[Data entries]
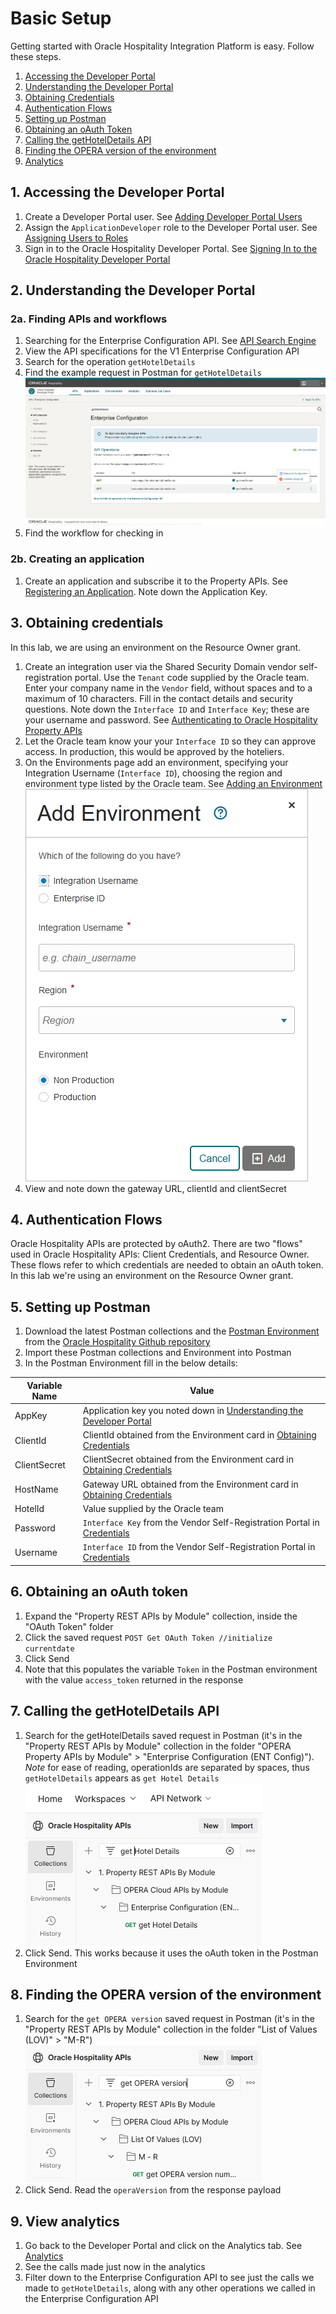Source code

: # Basic Setup

Getting started with Oracle Hospitality Integration Platform is easy.  Follow these steps.

1. [Accessing the Developer Portal](#1-accessing-the-developer-portal)
2. [Understanding the Developer Portal](#2-understanding-the-developer-portal)
3. [Obtaining Credentials](#3-obtaining-credentials)
4. [Authentication Flows](#4-authentication-flows)
5. [Setting up Postman](#5-setting-up-postman)
6. [Obtaining an oAuth Token](#6-obtaining-an-oauth-token)
7. [Calling the getHotelDetails API](#7-calling-the-gethoteldetails-api)
8. [Finding the OPERA version of the environment](#8-finding-the-opera-version-of-the-environment)
9. [Analytics](#9-view-analytics)

## 1. Accessing the Developer Portal

1. Create a Developer Portal user.  See [Adding Developer Portal Users](https://docs.oracle.com/en/industries/hospitality/integration-platform/ohipu/t_getting_started_for_partners.htm#OHIPU-AddingUsers-3E28413A)
2. Assign the `ApplicationDeveloper` role to the Developer Portal user.  See [Assigning Users to Roles](https://docs.oracle.com/en/industries/hospitality/integration-platform/ohipu/t_getting_started_for_partners.htm#OHIPU-AssigningUsersToRoles-879F91FD)
3. Sign in to the Oracle Hospitality Developer Portal.  See [Signing In to the Oracle Hospitality Developer Portal](https://docs.oracle.com/en/industries/hospitality/integration-platform/ohipu/t_getting_started_for_partners.htm#OHIPU-SigningInToTheDeveloperPortal-DC32FEE5)

## 2. Understanding the Developer Portal

### 2a. Finding APIs and workflows

1. Searching for the Enterprise Configuration API.  See [API Search Engine](https://docs.oracle.com/en/industries/hospitality/integration-platform/ohipu/ch_discover_and_subscribe_to_APIs.htm#OHIPU-APISearchEngine-3C569607)
2. View the API specifications for the V1 Enterprise Configuration API
3. Search for the operation `getHotelDetails`
4. Find the example request in Postman for `getHotelDetails` ![alt text](images/getting_started_2_4.png "screenshot of Oracle Hospitality Integration Platform developer portal searching for getHotelDetails highlighting the method to get to the Postman sample")
5. Find the workflow for checking in

### 2b. Creating an application

1. Create an application and subscribe it to the Property APIs.  See [Registering an Application](https://docs.oracle.com/en/industries/hospitality/integration-platform/ohipu/c_register_and_manage_applications.htm#OHIPU-CreatingAnApplication-D59E4A5D).  Note down the Application Key.

## 3. Obtaining credentials

In this lab, we are using an environment on the Resource Owner grant.

1. Create an integration user via the Shared Security Domain vendor self-registration portal.  Use the `Tenant` code supplied by the Oracle team.  Enter your company name in the `Vendor` field, without spaces and to a maximum of 10 characters.  Fill in the contact details and security questions.  Note down the `Interface ID` and `Interface Key`; these are your username and password.  See [Authenticating to Oracle Hospitality Property APIs](https://docs.oracle.com/en/industries/hospitality/integration-platform/ohipu/c_oracle_hospitality_property_apis.htm#OHIPU-AuthenticatingToOracleHospitalityPr-1BD54F80)
2. Let the Oracle team know your your `Interface ID` so they can approve access.  In production, this would be approved by the hoteliers.
3. On the Environments page add an environment, specifying your Integration Username (`Interface ID`), choosing the region and environment type listed by the Oracle team.  See [Adding an Environment](https://docs.oracle.com/en/industries/hospitality/integration-platform/ohipu/t_adding_an_environment.htm) ![alt text](images/getting_started_3_3.png "Add environment dialog on the Environments page of the Oracle Hospitality Integration Platform developer portal")
4. View and note down the gateway URL, clientId and clientSecret

## 4. Authentication Flows

Oracle Hospitality APIs are protected by oAuth2.  There are two "flows" used in Oracle Hospitality APIs: Client Credentials, and Resource Owner.  These flows refer to which credentials are needed to obtain an oAuth token.  In this lab we're using an environment on the Resource Owner grant.

## 5. Setting up Postman

1. Download the latest Postman collections and the [Postman Environment](https://github.com/oracle/hospitality-api-docs/blob/main/postman-collections/oracle-hospitality-property.postman_environment.json) from the [Oracle Hospitality Github repository](https://github.com/oracle/hospitality-api-docs/tree/main/postman-collections)
2. Import these Postman collections and Environment into Postman
3. In the Postman Environment fill in the below details:

| **Variable Name** | **Value** |
| --- | --- |
| AppKey | Application key you noted down in [Understanding the Developer Portal](#understanding-the-developer-portal) |
| ClientId | ClientId obtained from the Environment card in [Obtaining Credentials](#obtaining-credentials) |
| ClientSecret | ClientSecret obtained from the Environment card in [Obtaining Credentials](#obtaining-credentials) |
| HostName | Gateway URL obtained from the Environment card in [Obtaining Credentials](#obtaining-credentials) |
| HotelId | Value supplied by the Oracle team |
| Password | `Interface Key` from the Vendor Self-Registration Portal in [Credentials](#obtaining-credentials) |
| Username | `Interface ID` from the Vendor Self-Registration Portal in [Credentials](#obtaining-credentials) |

## 6. Obtaining an oAuth token

1. Expand the "Property REST APIs by Module" collection, inside the "OAuth Token" folder
2. Click the saved request `POST Get OAuth Token //initialize currentdate`
3. Click Send
4. Note that this populates the variable `Token` in the Postman environment with the value `access_token` returned in the response

## 7. Calling the getHotelDetails API

1. Search for the getHotelDetails saved request in Postman (it's in the "Property REST APIs by Module" collection in the folder "OPERA Property APIs by Module" > "Enterprise Configuration (ENT Config)").  _Note_ for ease of reading, operationIds are separated by spaces, thus `getHotelDetails` appears as `get Hotel Details` ![alt text](images/getting_started_7_1.png "Searching for get Hotel Details in the Postman collections")
2. Click Send.  This works because it uses the oAuth token in the Postman Environment

## 8. Finding the OPERA version of the environment

1. Search for the `get OPERA version` saved request in Postman (it's in the "Property REST APIs by Module" collection in the folder "List of Values (LOV)" > "M-R") ![alt text](images/getting_started_8_1.png "Searching for get OPERA version in the Postman collections")
2. Click Send.  Read the `operaVersion` from the response payload

## 9. View analytics

1. Go back to the Developer Portal and click on the Analytics tab.  See [Analytics](https://docs.oracle.com/en/industries/hospitality/integration-platform/ohipu/c_analytics.htm#OHIPU-Analytics-EC725F0D)
2. See the calls made just now in the analytics
3. Filter down to the Enterprise Configuration API to see just the calls we made to `getHotelDetails`, along with any other operations we called in the Enterprise Configuration API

◆ WHAT YOU SHOULD DO: Check each line of the entries above for the string "Configuration", and return those that contain it.

◆ WRITTEN RESPONSE:
1. Searching for the Enterprise Configuration API.  See [API Search Engine](https://docs.oracle.com/en/industries/hospitality/integration-platform/ohipu/ch_discover_and_subscribe_to_APIs.htm#OHIPU-APISearchEngine-3C569607)
2. View the API specifications for the V1 Enterprise Configuration API
1. Search for the getHotelDetails saved request in Postman (it's in the "Property REST APIs by Module" collection in the folder "OPERA Property APIs by Module" > "Enterprise Configuration (ENT Config)").  _Note_ for ease of reading, operationIds are separated by spaces, thus `getHotelDetails` appears as `get Hotel Details` ![alt text](images/getting_started_7_1.png "Searching for get Hotel Details in the Postman collections")
3. Filter down to the Enterprise Configuration API to see just the calls we made to `getHotelDetails`, along with any other operations we called in the Enterprise Configuration API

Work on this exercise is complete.